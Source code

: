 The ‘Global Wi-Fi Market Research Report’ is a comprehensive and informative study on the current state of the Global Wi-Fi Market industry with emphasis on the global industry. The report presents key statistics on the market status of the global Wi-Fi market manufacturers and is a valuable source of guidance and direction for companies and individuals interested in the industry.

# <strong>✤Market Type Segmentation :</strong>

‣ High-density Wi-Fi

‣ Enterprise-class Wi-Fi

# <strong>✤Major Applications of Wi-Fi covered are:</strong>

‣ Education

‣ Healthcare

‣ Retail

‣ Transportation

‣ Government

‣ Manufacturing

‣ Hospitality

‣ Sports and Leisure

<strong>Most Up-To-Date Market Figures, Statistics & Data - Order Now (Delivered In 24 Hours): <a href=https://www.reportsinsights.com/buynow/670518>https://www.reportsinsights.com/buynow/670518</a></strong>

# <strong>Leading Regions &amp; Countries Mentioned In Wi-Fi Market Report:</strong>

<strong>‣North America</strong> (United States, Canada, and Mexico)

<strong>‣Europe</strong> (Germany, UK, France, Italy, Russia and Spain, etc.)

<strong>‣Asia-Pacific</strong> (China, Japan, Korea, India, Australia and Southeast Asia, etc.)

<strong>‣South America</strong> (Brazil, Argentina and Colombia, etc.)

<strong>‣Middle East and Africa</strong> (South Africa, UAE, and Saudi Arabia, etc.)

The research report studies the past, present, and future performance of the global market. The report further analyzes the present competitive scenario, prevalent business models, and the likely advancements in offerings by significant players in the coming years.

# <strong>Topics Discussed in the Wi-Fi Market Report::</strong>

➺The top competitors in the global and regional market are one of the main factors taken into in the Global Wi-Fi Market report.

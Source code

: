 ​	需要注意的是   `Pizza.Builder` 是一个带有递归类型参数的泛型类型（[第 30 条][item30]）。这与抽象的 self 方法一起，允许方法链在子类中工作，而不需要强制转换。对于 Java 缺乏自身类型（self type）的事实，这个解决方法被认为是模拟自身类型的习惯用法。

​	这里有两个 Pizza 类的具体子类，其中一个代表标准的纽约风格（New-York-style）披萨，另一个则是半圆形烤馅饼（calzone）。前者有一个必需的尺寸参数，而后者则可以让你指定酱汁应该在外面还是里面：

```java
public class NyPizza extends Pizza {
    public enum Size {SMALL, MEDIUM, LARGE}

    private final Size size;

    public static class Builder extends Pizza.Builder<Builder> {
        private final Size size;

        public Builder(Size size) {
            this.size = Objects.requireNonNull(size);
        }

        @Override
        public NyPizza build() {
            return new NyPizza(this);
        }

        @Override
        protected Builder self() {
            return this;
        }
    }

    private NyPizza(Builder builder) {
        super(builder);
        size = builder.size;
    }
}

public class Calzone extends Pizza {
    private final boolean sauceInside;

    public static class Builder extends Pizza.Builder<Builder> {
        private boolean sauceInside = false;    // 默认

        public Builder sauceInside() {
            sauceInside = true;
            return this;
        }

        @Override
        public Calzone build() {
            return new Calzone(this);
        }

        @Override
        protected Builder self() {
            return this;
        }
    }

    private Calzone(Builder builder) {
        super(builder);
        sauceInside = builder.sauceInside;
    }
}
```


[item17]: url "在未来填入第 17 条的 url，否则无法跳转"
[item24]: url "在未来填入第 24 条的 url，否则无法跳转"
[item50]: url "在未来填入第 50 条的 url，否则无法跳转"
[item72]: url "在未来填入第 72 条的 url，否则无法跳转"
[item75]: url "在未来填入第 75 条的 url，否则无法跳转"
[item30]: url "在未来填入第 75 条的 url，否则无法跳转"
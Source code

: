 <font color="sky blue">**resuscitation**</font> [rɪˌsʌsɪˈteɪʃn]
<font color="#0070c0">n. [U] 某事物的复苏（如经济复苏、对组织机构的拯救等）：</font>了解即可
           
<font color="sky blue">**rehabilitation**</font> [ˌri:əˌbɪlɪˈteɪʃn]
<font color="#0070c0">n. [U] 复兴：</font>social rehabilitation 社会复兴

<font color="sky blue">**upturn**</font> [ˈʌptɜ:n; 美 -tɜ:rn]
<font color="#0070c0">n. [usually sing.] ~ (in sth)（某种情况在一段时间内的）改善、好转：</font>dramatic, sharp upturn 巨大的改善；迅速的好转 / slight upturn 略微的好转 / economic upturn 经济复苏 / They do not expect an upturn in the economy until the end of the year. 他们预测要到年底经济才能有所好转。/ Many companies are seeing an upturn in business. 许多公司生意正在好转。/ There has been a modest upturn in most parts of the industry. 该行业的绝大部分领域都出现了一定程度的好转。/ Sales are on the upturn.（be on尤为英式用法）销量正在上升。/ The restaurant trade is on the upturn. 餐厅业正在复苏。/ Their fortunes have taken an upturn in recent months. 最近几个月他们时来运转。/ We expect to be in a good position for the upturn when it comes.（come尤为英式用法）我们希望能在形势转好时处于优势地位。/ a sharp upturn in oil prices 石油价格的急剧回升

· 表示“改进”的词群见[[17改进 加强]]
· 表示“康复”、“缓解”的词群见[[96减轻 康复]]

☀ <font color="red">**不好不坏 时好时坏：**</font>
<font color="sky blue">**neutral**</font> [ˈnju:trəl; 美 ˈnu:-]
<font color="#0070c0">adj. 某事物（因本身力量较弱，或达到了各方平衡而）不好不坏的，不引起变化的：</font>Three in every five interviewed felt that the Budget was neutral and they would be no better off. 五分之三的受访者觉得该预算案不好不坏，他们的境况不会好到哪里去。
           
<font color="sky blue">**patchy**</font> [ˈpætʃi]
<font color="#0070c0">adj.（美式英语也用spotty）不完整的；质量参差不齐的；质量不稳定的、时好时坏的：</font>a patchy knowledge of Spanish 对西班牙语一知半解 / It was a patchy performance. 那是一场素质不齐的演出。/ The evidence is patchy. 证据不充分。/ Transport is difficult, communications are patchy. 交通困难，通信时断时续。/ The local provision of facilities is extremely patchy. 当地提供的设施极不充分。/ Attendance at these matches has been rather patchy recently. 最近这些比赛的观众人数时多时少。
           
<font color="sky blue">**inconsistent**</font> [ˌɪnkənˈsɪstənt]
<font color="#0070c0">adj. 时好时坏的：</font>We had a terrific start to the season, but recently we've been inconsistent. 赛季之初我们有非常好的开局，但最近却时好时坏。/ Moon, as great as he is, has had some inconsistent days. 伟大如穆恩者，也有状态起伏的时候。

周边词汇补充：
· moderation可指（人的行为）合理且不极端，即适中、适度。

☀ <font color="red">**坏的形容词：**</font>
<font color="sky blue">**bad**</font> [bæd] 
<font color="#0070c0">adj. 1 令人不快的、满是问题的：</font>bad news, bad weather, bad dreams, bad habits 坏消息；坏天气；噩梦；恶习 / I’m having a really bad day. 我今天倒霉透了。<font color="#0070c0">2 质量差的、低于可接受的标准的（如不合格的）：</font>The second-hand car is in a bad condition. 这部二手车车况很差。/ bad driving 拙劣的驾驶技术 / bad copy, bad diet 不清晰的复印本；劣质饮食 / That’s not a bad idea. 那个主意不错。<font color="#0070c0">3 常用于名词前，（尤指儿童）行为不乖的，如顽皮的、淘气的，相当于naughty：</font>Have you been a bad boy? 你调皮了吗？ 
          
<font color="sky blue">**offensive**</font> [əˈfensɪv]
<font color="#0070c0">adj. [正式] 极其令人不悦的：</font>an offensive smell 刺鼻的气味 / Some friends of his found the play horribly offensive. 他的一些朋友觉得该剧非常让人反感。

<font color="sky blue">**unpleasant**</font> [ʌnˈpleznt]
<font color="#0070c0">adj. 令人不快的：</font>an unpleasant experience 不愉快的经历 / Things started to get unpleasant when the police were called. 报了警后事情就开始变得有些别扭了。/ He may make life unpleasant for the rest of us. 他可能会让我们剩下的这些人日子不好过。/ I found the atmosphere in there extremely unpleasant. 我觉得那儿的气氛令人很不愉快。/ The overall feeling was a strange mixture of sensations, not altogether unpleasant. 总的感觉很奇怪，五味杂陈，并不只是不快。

• • • • • • •

> [Your assignment]:
Write out again, exactly, the lines from the one holding "horribly offensive. 他的一些朋友觉得该剧非常让人反感。" through the end of the listing, with both ends included.

> [Result of this task]:
<font color="#0070c0">adj. [正式] 极其令人不悦的：</font>an offensive smell 刺鼻的气味 / Some friends of his found the play horribly offensive. 他的一些朋友觉得该剧非常让人反感。

<font color="sky blue">**unpleasant**</font> [ʌnˈpleznt]
<font color="#0070c0">adj. 令人不快的：</font>an unpleasant experience 不愉快的经历 / Things started to get unpleasant when the police were called. 报了警后事情就开始变得有些别扭了。/ He may make life unpleasant for the rest of us. 他可能会让我们剩下的这些人日子不好过。/ I found the atmosphere in there extremely unpleasant. 我觉得那儿的气氛令人很不愉快。/ The overall feeling was a strange mixture of sensations, not altogether unpleasant. 总的感觉很奇怪，五味杂陈，并不只是不快。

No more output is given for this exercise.